Python apache beam bigquery temporary tables

2024-05-16 Thread Pawel Jarkowski via dev
Hi,
I'm working on a pipeline that gets data from pub/sub and splits the data
into a few big query tables. I have a problem with temporary tables because
the pipeline creates the temp tables (I have to compute table id and schema
based on data) but it does not delete all of them. Is there any possibility
of setting a different dataset for temporary tables or batching the data
into a list of dicts and pushing more at once? I tried to create
windowing + groupbykey where the key is a table name and this code created
a list of dictionaries but I got an error message:
"""
File "fastavro/_write.pyx", line 732, in fastavro._write.Writer.write
  File "fastavro/_write.pyx", line 469, in fastavro._write.write_data
  File "fastavro/_write.pyx", line 459, in fastavro._write.write_data
  File "fastavro/_write.pyx", line 357, in fastavro._write.write_record
TypeError: Error writing row to Avro: unhashable type: 'dict'
"""
Without the grouping and windowing all works fine but the pipeline creates
a lot of temporary tables that make a mess in our datasets.
There are my bigquery options:
method="FILE_LOADS"
triggering_frequency=60
max_files_per_bundle=1
temp_file_format="AVRO"
table="" << this is computed
dataset="" << this is computed
project="my_project"
custom_gcs_temp_location="gs://my_gcp_tmp_location/temp/"

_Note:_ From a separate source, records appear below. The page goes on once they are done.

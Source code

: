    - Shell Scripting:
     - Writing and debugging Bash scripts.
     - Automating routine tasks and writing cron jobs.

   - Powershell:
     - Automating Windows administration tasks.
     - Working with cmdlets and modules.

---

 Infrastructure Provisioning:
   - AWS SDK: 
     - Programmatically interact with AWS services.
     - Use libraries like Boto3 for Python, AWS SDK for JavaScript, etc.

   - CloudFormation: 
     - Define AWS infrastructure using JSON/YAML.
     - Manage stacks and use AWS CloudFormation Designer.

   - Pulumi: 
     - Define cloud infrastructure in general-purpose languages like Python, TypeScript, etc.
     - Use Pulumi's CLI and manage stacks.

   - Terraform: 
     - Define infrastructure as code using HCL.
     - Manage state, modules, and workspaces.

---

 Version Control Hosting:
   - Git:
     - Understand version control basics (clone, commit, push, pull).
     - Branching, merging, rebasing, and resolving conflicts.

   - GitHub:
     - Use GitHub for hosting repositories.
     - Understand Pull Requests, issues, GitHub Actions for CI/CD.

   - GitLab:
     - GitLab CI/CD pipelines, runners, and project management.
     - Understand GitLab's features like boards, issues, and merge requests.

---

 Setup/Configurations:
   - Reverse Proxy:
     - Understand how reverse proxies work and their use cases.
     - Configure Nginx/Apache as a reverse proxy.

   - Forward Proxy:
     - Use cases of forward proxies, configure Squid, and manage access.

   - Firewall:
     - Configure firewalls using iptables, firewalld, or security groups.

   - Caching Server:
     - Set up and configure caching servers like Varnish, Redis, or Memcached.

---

There are my pipeline options:
runner="DataflowRunner"
region="my_region"
project="my_project"
service_account_email="my_df_SA"
temp_location="gs://my_gcp_location/temp/"
max_num_workers=10
no_use_public_ips=true
use_public_ips=false
network="my_network_url"
subnetwork="my_subnetwork_url"
machine_type="my_machine_type"
label="pubsub-qa-label"
job_name="job-name-pubsub-qa"
save_main_session=false
streaming=true
setup_file="./setup.py"

Thank you in advance for your reply and best regards,
Paweł Jarkowski


Re: Python apache beam bigquery temporary tables

2024-05-17 Thread XQ Hu via dev
I think you hit this issue:
https://stackoverflow.com/questions/64526500/using-writetobigquery-file-loads-in-a-streaming-pipeline-just-creates-a-lot-of-t
I created https://github.com/apache/beam/issues/31329 to track this bug.

Some workarounds:
1. https://cloud.google.com/dataflow/docs/guides/write-to-bigquery has more
docs about different write methods. I would recommend STORAGE_WRITE_API
or STORAGE_API_AT_LEAST_ONCE
2. If you have another project, you could use `load_job_project_id` to
store these temp tables and remove them regularly
3. Like the comments in the stackoverflow question, just do GCS and then
load them to BigQuery.


On Thu, May 16, 2024 at 10:10 AM Pawel Jarkowski via dev <
dev@beam.apache.org> wrote:

> Hi,
> I'm working on a pipeline that gets data from pub/sub and splits the data
> into a few big query tables. I have a problem with temporary tables because
> the pipeline creates the temp tables (I have to compute table id and schema
> based on data) but it does not delete all of them. Is there any possibility
> of setting a different dataset for temporary tables or batching the data
> into a list of dicts and pushing more at once? I tried to create
> windowing + groupbykey where the key is a table name and this code created
> a list of dictionaries but I got an error message:
> """
> File "fastavro/_write.pyx", line 732, in fastavro._write.Writer.write
>   File "fastavro/_write.pyx", line 469, in fastavro._write.write_data
>   File "fastavro/_write.pyx", line 459, in fastavro._write.write_data
>   File "fastavro/_write.pyx", line 357, in fastavro._write.write_record
> TypeError: Error writing row to Avro: unhashable type: 'dict'
> """
> Without the grouping and windowing all works fine but the pipeline creates
> a lot of temporary tables that make a mess in our datasets.
> There are my bigquery options:
> method="FILE_LOADS"
> triggering_frequency=60
> max_files_per_bundle=1
> temp_file_format="AVRO"
> table="" << this is computed
> dataset="" << this is computed
> project="my_project"
> custom_gcs_temp_location="gs://my_gcp_tmp_location/temp/"
>
> There are my pipeline options:
> runner="DataflowRunner"
> region="my_region"
> project="my_project"
> service_account_email="my_df_SA"
> temp_location="gs://my_gcp_location/temp/"
> max_num_workers=10
> no_use_public_ips=true
> use_public_ips=false
> network="my_network_url"
> subnetwork="my_subnetwork_url"
> machine_type="my_machine_type"
> label="pubsub-qa-label"
> job_name="job-name-pubsub-qa"
> save_main_session=false
> streaming=true
> setup_file="./setup.py"
>
> Thank you in advance for your reply and best regards,
> Paweł Jarkowski
>